- [PROBLEM] From the line below that contains "3. **Incomplete File" to the line that contains "### **1. Database", repeat every line exactly, both ends included, and nothing else.

══════════════════════════════

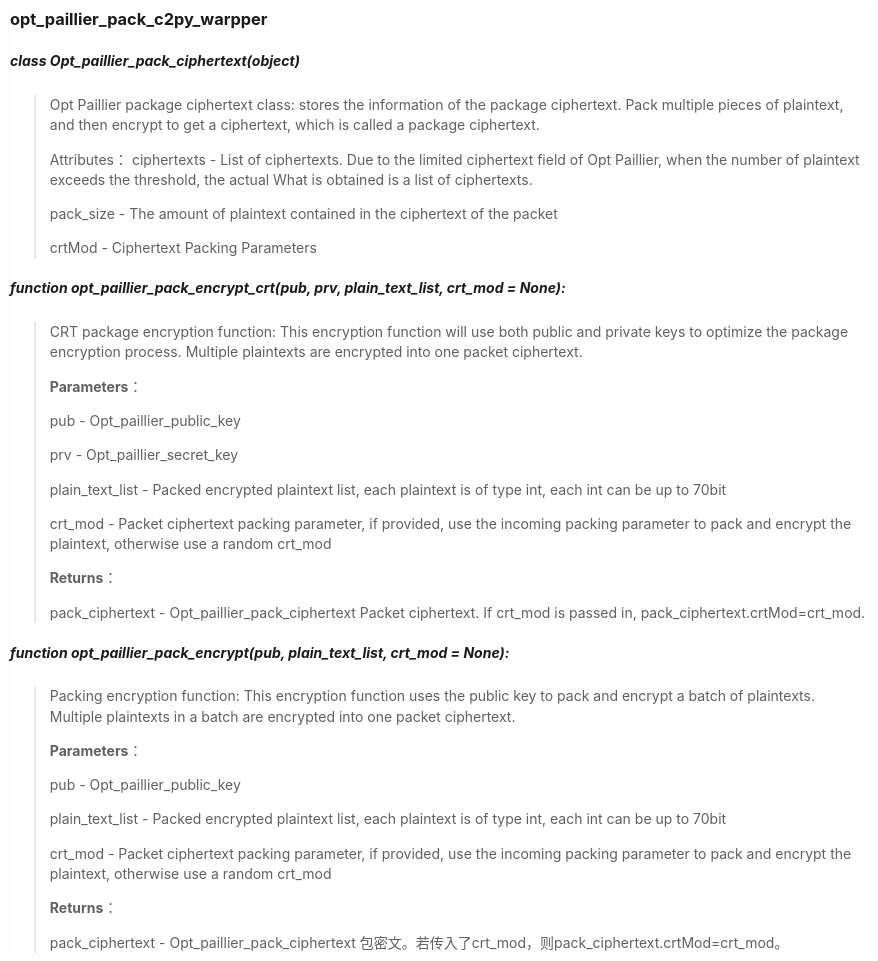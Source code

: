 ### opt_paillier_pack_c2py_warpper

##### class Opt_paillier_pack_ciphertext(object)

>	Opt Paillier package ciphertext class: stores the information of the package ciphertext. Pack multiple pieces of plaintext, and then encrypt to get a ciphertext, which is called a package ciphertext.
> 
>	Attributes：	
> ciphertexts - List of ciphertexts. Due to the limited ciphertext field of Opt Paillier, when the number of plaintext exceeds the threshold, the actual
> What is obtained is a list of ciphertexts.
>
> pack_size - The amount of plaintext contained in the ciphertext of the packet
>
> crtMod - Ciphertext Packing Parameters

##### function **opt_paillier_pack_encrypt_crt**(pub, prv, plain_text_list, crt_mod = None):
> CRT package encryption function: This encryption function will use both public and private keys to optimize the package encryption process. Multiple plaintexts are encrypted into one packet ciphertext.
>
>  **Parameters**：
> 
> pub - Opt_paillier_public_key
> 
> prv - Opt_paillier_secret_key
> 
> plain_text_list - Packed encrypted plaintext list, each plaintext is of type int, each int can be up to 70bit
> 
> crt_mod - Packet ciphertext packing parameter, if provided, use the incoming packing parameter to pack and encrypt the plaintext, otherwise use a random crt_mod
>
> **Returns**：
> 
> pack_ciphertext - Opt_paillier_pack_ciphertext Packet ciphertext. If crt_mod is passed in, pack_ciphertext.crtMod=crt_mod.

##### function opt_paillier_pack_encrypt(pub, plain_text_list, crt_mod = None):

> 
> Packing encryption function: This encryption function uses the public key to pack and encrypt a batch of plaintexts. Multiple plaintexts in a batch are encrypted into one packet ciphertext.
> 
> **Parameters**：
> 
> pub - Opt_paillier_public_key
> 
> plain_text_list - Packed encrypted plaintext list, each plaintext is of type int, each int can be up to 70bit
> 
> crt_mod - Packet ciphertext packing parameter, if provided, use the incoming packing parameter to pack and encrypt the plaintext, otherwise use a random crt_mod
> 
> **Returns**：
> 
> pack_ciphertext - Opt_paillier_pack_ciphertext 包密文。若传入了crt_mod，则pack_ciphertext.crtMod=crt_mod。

══════════════════════════════

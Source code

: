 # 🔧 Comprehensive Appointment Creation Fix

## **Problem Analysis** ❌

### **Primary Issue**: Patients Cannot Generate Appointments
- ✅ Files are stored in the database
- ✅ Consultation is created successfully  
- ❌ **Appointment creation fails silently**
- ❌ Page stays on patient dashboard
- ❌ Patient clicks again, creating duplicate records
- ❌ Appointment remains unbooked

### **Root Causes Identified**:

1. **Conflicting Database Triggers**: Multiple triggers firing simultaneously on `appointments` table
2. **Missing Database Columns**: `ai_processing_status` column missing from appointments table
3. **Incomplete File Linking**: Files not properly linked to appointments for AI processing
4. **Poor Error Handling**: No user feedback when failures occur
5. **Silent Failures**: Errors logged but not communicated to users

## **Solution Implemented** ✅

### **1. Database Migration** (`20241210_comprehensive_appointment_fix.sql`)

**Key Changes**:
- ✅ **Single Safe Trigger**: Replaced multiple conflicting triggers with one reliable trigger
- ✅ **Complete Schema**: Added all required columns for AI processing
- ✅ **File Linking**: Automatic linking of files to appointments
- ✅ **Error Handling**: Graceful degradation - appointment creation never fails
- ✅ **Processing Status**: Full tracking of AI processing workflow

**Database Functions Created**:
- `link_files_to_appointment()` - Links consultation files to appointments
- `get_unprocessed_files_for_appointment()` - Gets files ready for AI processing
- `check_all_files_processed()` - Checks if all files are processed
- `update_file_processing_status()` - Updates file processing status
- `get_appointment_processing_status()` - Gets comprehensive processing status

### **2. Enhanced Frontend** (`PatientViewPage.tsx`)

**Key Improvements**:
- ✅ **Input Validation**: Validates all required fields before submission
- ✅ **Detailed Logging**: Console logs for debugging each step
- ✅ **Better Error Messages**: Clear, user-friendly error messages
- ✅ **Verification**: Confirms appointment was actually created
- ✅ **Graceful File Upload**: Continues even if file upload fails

══════════════════════════════

- [RESPONSE TO THIS EXERCISE]
3. **Incomplete File Linking**: Files not properly linked to appointments for AI processing
4. **Poor Error Handling**: No user feedback when failures occur
5. **Silent Failures**: Errors logged but not communicated to users

## **Solution Implemented** ✅

### **1. Database Migration** (`20241210_comprehensive_appointment_fix.sql`)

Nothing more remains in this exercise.